> [Activity]
For the data below, restate word for word only the lines from the line containing "the generated code." through the line containing "a shadow variable.", both ends included.

> [Data provided]
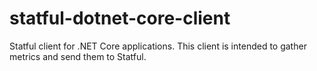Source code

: # statful-dotnet-core-client
Statful client for .NET Core applications. This client is intended to gather metrics and send them to Statful.
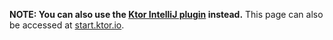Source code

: [//]: # (title: Generator)

<include src="lib.md" include-id="outdated_warning"/>

**NOTE: You can also use the [Ktor IntelliJ plugin](intellij-idea.md) instead.** This page can also be accessed at [start.ktor.io](https://start.ktor.io/).
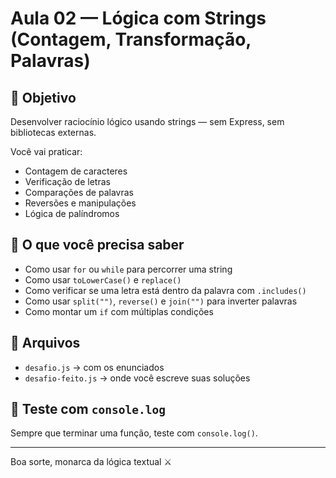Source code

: # Aula 02 — Lógica com Strings (Contagem, Transformação, Palavras)

## 🎯 Objetivo
Desenvolver raciocínio lógico usando strings — sem Express, sem bibliotecas externas.

Você vai praticar:
- Contagem de caracteres
- Verificação de letras
- Comparações de palavras
- Reversões e manipulações
- Lógica de palíndromos

## 🧠 O que você precisa saber
- Como usar `for` ou `while` para percorrer uma string
- Como usar `toLowerCase()` e `replace()`
- Como verificar se uma letra está dentro da palavra com `.includes()`
- Como usar `split("")`, `reverse()` e `join("")` para inverter palavras
- Como montar um `if` com múltiplas condições

## 📂 Arquivos
- `desafio.js` → com os enunciados
- `desafio-feito.js` → onde você escreve suas soluções

## 🧪 Teste com `console.log`
Sempre que terminar uma função, teste com `console.log()`.

---

Boa sorte, monarca da lógica textual ⚔️
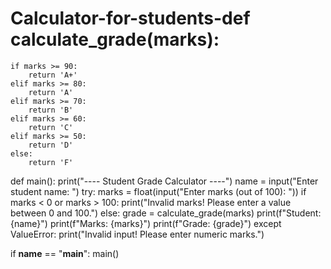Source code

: # Calculator-for-students-def calculate_grade(marks):
    if marks >= 90:
        return 'A+'
    elif marks >= 80:
        return 'A'
    elif marks >= 70:
        return 'B'
    elif marks >= 60:
        return 'C'
    elif marks >= 50:
        return 'D'
    else:
        return 'F'

def main():
    print("---- Student Grade Calculator ----")
    name = input("Enter student name: ")
    try:
        marks = float(input("Enter marks (out of 100): "))
        if marks < 0 or marks > 100:
            print("Invalid marks! Please enter a value between 0 and 100.")
        else:
            grade = calculate_grade(marks)
            print(f"Student: {name}")
            print(f"Marks: {marks}")
            print(f"Grade: {grade}")
    except ValueError:
        print("Invalid input! Please enter numeric marks.")

if __name__ == "__main__":
    main()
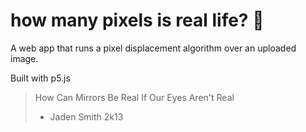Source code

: # how many pixels is real life? 🤔

A web app that runs a pixel displacement algorithm over an uploaded image.

Built with p5.js

> How Can Mirrors Be Real If Our Eyes Aren't Real
> - Jaden Smith 2k13
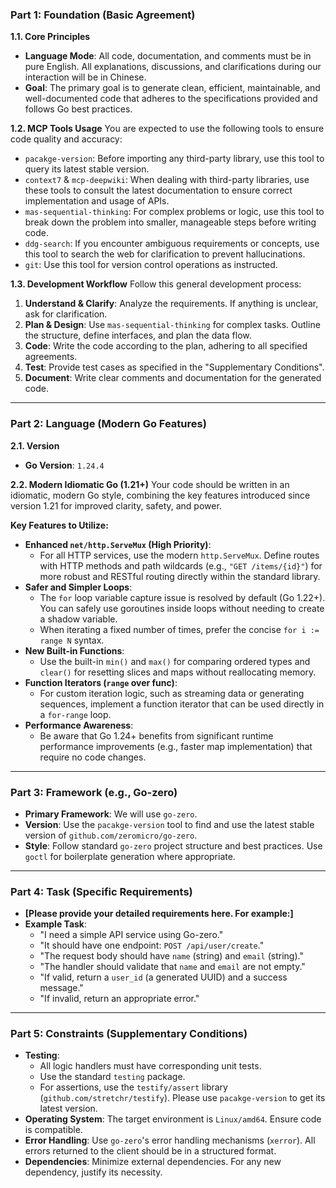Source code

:### **Part 1: Foundation (Basic Agreement)**

**1.1. Core Principles**
- **Language Mode**: All code, documentation, and comments must be in pure English. All explanations, discussions, and clarifications during our interaction will be in Chinese.
- **Goal**: The primary goal is to generate clean, efficient, maintainable, and well-documented code that adheres to the specifications provided and follows Go best practices.

**1.2. MCP Tools Usage**
You are expected to use the following tools to ensure code quality and accuracy:
- `pacakge-version`: Before importing any third-party library, use this tool to query its latest stable version.
- `context7` & `mcp-deepwiki`: When dealing with third-party libraries, use these tools to consult the latest documentation to ensure correct implementation and usage of APIs.
- `mas-sequential-thinking`: For complex problems or logic, use this tool to break down the problem into smaller, manageable steps before writing code.
- `ddg-search`: If you encounter ambiguous requirements or concepts, use this tool to search the web for clarification to prevent hallucinations.
- `git`: Use this tool for version control operations as instructed.

**1.3. Development Workflow**
Follow this general development process:
1.  **Understand & Clarify**: Analyze the requirements. If anything is unclear, ask for clarification.
2.  **Plan & Design**: Use `mas-sequential-thinking` for complex tasks. Outline the structure, define interfaces, and plan the data flow.
3.  **Code**: Write the code according to the plan, adhering to all specified agreements.
4.  **Test**: Provide test cases as specified in the "Supplementary Conditions".
5.  **Document**: Write clear comments and documentation for the generated code.

---

### **Part 2: Language (Modern Go Features)**

**2.1. Version**
- **Go Version**: `1.24.4`

**2.2. Modern Idiomatic Go (1.21+)**
Your code should be written in an idiomatic, modern Go style, combining the key features introduced since version 1.21 for improved clarity, safety, and power.

**Key Features to Utilize:**

*   **Enhanced `net/http.ServeMux` (High Priority)**:
    *   For all HTTP services, use the modern `http.ServeMux`. Define routes with HTTP methods and path wildcards (e.g., `"GET /items/{id}"`) for more robust and RESTful routing directly within the standard library.
*   **Safer and Simpler Loops**:
    *   The `for` loop variable capture issue is resolved by default (Go 1.22+). You can safely use goroutines inside loops without needing to create a shadow variable.
    *   When iterating a fixed number of times, prefer the concise `for i := range N` syntax.
*   **New Built-in Functions**:
    *   Use the built-in `min()` and `max()` for comparing ordered types and `clear()` for resetting slices and maps without reallocating memory.
*   **Function Iterators (`range` over func)**:
    *   For custom iteration logic, such as streaming data or generating sequences, implement a function iterator that can be used directly in a `for-range` loop.
*   **Performance Awareness**:
    *   Be aware that Go 1.24+ benefits from significant runtime performance improvements (e.g., faster map implementation) that require no code changes.

---

### **Part 3: Framework (e.g., Go-zero)**

- **Primary Framework**: We will use `go-zero`.
- **Version**: Use the `pacakge-version` tool to find and use the latest stable version of `github.com/zeromicro/go-zero`.
- **Style**: Follow standard `go-zero` project structure and best practices. Use `goctl` for boilerplate generation where appropriate.

---

### **Part 4: Task (Specific Requirements)**

- **[Please provide your detailed requirements here. For example:]**
- **Example Task**:
    - "I need a simple API service using Go-zero."
    - "It should have one endpoint: `POST /api/user/create`."
    - "The request body should have `name` (string) and `email` (string)."
    - "The handler should validate that `name` and `email` are not empty."
    - "If valid, return a `user_id` (a generated UUID) and a success message."
    - "If invalid, return an appropriate error."

---

### **Part 5: Constraints (Supplementary Conditions)**

- **Testing**:
    - All logic handlers must have corresponding unit tests.
    - Use the standard `testing` package.
    - For assertions, use the `testify/assert` library (`github.com/stretchr/testify`). Please use `pacakge-version` to get its latest version.
- **Operating System**: The target environment is `Linux/amd64`. Ensure code is compatible.
- **Error Handling**: Use `go-zero`'s error handling mechanisms (`xerror`). All errors returned to the client should be in a structured format.
- **Dependencies**: Minimize external dependencies. For any new dependency, justify its necessity.
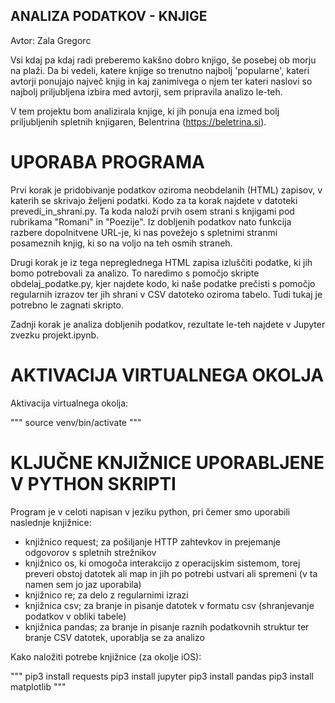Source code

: ## ANALIZA PODATKOV - KNJIGE

Avtor: Zala Gregorc

Vsi kdaj pa kdaj radi preberemo kakšno dobro knjigo, še posebej ob morju na plaži. Da bi vedeli, katere knjige so trenutno najbolj 'popularne', kateri avtorji ponujajo največ knjig in kaj zanimivega o njem ter kateri naslovi so najbolj priljubljena izbira med avtorji, sem pripravila analizo le-teh.

V tem projektu bom analizirala knjige, ki jih ponuja ena izmed bolj priljubljenih spletnih knjigaren, Belentrina (https://beletrina.si). 

# UPORABA PROGRAMA

Prvi korak je pridobivanje podatkov oziroma neobdelanih (HTML) zapisov, v katerih se skrivajo željeni podatki. Kodo za ta korak najdete v datoteki prevedi_in_shrani.py. Ta koda naloži prvih osem strani s knjigami pod rubrikama "Romani" in "Poezije". Iz dobljenih podatkov nato funkcija razbere dopolnitvene URL-je, ki nas povežejo s spletnimi stranmi posameznih knjig, ki so na voljo na teh osmih straneh.

Drugi korak je iz tega nepreglednega HTML zapisa izluščiti podatke, ki jih bomo potrebovali za analizo. To naredimo s pomočjo skripte obdelaj_podatke.py, kjer najdete kodo, ki naše podatke prečisti s pomočjo regularnih izrazov ter jih shrani v CSV datoteko oziroma tabelo. Tudi tukaj je potrebno le zagnati skripto.

Zadnji korak je analiza dobljenih podatkov, rezultate le-teh najdete v Jupyter zvezku projekt.ipynb.

# AKTIVACIJA VIRTUALNEGA OKOLJA 

Aktivacija virtualnega okolja:

"""
source venv/bin/activate
"""

# KLJUČNE KNJIŽNICE UPORABLJENE V PYTHON SKRIPTI

Program je v celoti napisan v jeziku python, pri čemer smo uporabili naslednje knjižnice:
 - knjižnico request; za pošiljanje HTTP zahtevkov in prejemanje odgovorov s spletnih strežnikov 
 - knjižnico os, ki omogoča interakcijo z operacijskim sistemom, torej preveri obstoj datotek ali map in jih po potrebi ustvari ali spremeni (v ta namen sem jo jaz uporabila) 
 - knjižnico re; za delo z regularnimi izrazi
 - knjižnica csv; za branje in pisanje datotek v formatu csv (shranjevanje podatkov v obliki tabele)
 - knjižnica pandas; za branje in pisanje raznih podatkovnih struktur ter branje CSV datotek, uporablja se za analizo

Kako naložiti potrebe knjižnice (za okolje iOS):

"""
pip3 install requests
pip3 install jupyter
pip3 install pandas
pip3 install matplotlib
"""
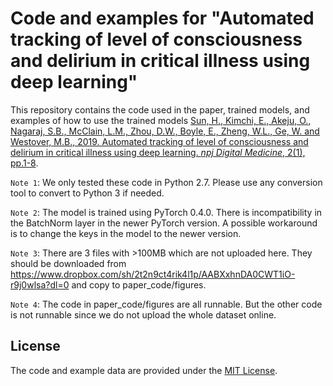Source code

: # Code and examples for "Automated tracking of level of consciousness and delirium in critical illness using deep learning"

This repository contains the code used in the paper, trained models, and examples of how to use the trained models
[Sun, H., Kimchi, E., Akeju, O., Nagaraj, S.B., McClain, L.M., Zhou, D.W., Boyle, E., Zheng, W.L., Ge, W. and Westover, M.B., 2019. Automated tracking of level of consciousness and delirium in critical illness using deep learning. *npj Digital Medicine*, 2(1), pp.1-8](https://www.nature.com/articles/s41746-019-0167-0).

`Note 1`: We only tested these code in Python 2.7. Please use any conversion tool to convert to Python 3 if needed.

`Note 2`: The model is trained using PyTorch 0.4.0. There is incompatibility in the BatchNorm layer in the newer PyTorch version. A possible workaround is to change the keys in the model to the newer version.

`Note 3`: There are 3 files with >100MB which are not uploaded here. They should be downloaded from https://www.dropbox.com/sh/2t2n9ct4rik4l1p/AABXxhnDA0CWT1iO-r9j0wlsa?dl=0 and copy to paper_code/figures.

`Note 4`: The code in paper_code/figures are all runnable. But the other code is not runnable since we do not upload the whole dataset online.

## License

The code and example data are provided under the [MIT License](https://opensource.org/licenses/MIT).

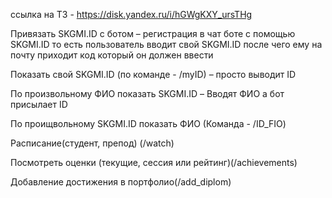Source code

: ссылка на ТЗ - https://disk.yandex.ru/i/hGWgKXY_ursTHg

Привязать SKGMI.ID с ботом – регистрация в чат боте с помощью SKGMI.ID то есть пользователь вводит свой SKGMI.ID после чего ему на почту приходит код который он должен ввести

Показать свой SKGMI.ID (по команде - /myID) – просто выводит ID 

По произвольному ФИО показать SKGMI.ID – Вводят ФИО а бот присылает ID

По проищвольному SKGMI.ID показать ФИО (Команда - /ID_FIO)

Расписание(студент, препод) (/watch)

Посмотреть оценки (текущие, сессия или рейтинг)(/achievements)

Добавление достижения в портфолио(/add_diplom)
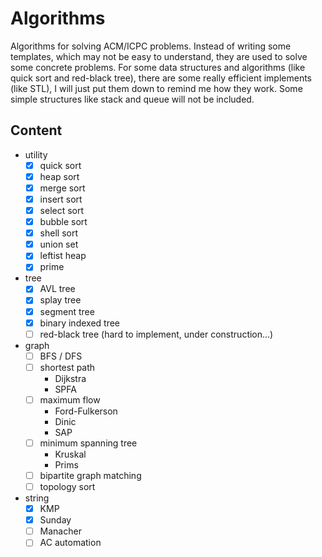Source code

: # Algorithms

Algorithms for solving ACM/ICPC problems. Instead of writing some templates, which may not be easy to understand, they are used to solve some concrete problems. For some data structures and algorithms (like quick sort and red-black tree), there are some really efficient implements (like STL), I will just put them down to remind me how they work. Some simple structures like stack and queue will not be included.

## Content

- utility
    - [x] quick sort
    - [x] heap sort
    - [x] merge sort
    - [x] insert sort
    - [x] select sort
    - [x] bubble sort
    - [x] shell sort
    - [x] union set
    - [x] leftist heap
    - [x] prime
- tree
    - [x] AVL tree
    - [x] splay tree
    - [x] segment tree
    - [x] binary indexed tree
    - [ ] red-black tree (hard to implement, under construction...)
- graph
    - [ ] BFS / DFS
    - [ ] shortest path
        - Dijkstra
        - SPFA
    - [ ] maximum flow
        - Ford-Fulkerson
        - Dinic
        - SAP
    - [ ] minimum spanning tree
        - Kruskal
        - Prims
    - [ ] bipartite graph matching
    - [ ] topology sort
- string
    - [x] KMP
    - [x] Sunday
    - [ ] Manacher
    - [ ] AC automation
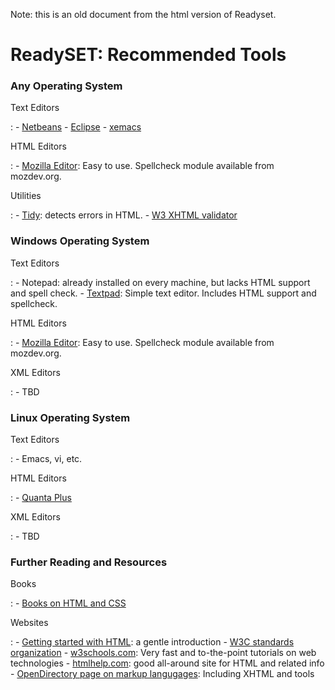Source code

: Note: this is an old document from the html version of Readyset.

# ReadySET: Recommended Tools


### Any Operating System

Text Editors

:   -   [Netbeans](http://www.netbeans.org/)
    -   [Eclipse](http://www.eclipse.org/)
    -   [xemacs](http://www.xemacs.org/)

HTML Editors

:   -   [Mozilla Editor](http://www.mozilla.org/): Easy to use.
        Spellcheck module available from mozdev.org.

Utilities

:   -   [Tidy](http://tidy.sourceforge.net/): detects errors in HTML.
    -   [W3 XHTML validator](http://validator.w3.org/)

### Windows Operating System

Text Editors

:   -   Notepad: already installed on every machine, but lacks HTML
        support and spell check.
    -   [Textpad](http://www.textpad.com/): Simple text editor. Includes
        HTML support and spellcheck.

HTML Editors

:   -   [Mozilla Editor](http://www.mozilla.org/): Easy to use.
        Spellcheck module available from mozdev.org.

XML Editors

:   -   TBD

### Linux Operating System

Text Editors

:   -   Emacs, vi, etc.

HTML Editors

:   -   [Quanta Plus](http://quanta.sourceforge.net/)

XML Editors

:   -   TBD

### Further Reading and Resources

Books

:   -   [Books on HTML and CSS](http://jrobbins.org/books/)

Websites

:   -   [Getting started with HTML](http://www.w3.org/MarkUp/Guide/): a
        gentle introduction
    -   [W3C standards organization](http://w3.org/)
    -   [w3schools.com](http://w3schools.com/): Very fast and
        to-the-point tutorials on web technologies
    -   [htmlhelp.com](http://htmlhelp.com/): good all-around site for
        HTML and related info
    -   [OpenDirectory page on markup
        langugages](http://directory.google.com/Top/Computers/Data_Formats/Markup_Languages/):
        Including XHTML and tools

> [Output for this task]
5.  **Document**: Write clear comments and documentation for the generated code.

---

### **Part 2: Language (Modern Go Features)**

**2.1. Version**
- **Go Version**: `1.24.4`

**2.2. Modern Idiomatic Go (1.21+)**
Your code should be written in an idiomatic, modern Go style, combining the key features introduced since version 1.21 for improved clarity, safety, and power.

**Key Features to Utilize:**

*   **Enhanced `net/http.ServeMux` (High Priority)**:
    *   For all HTTP services, use the modern `http.ServeMux`. Define routes with HTTP methods and path wildcards (e.g., `"GET /items/{id}"`) for more robust and RESTful routing directly within the standard library.
*   **Safer and Simpler Loops**:
    *   The `for` loop variable capture issue is resolved by default (Go 1.22+). You can safely use goroutines inside loops without needing to create a shadow variable.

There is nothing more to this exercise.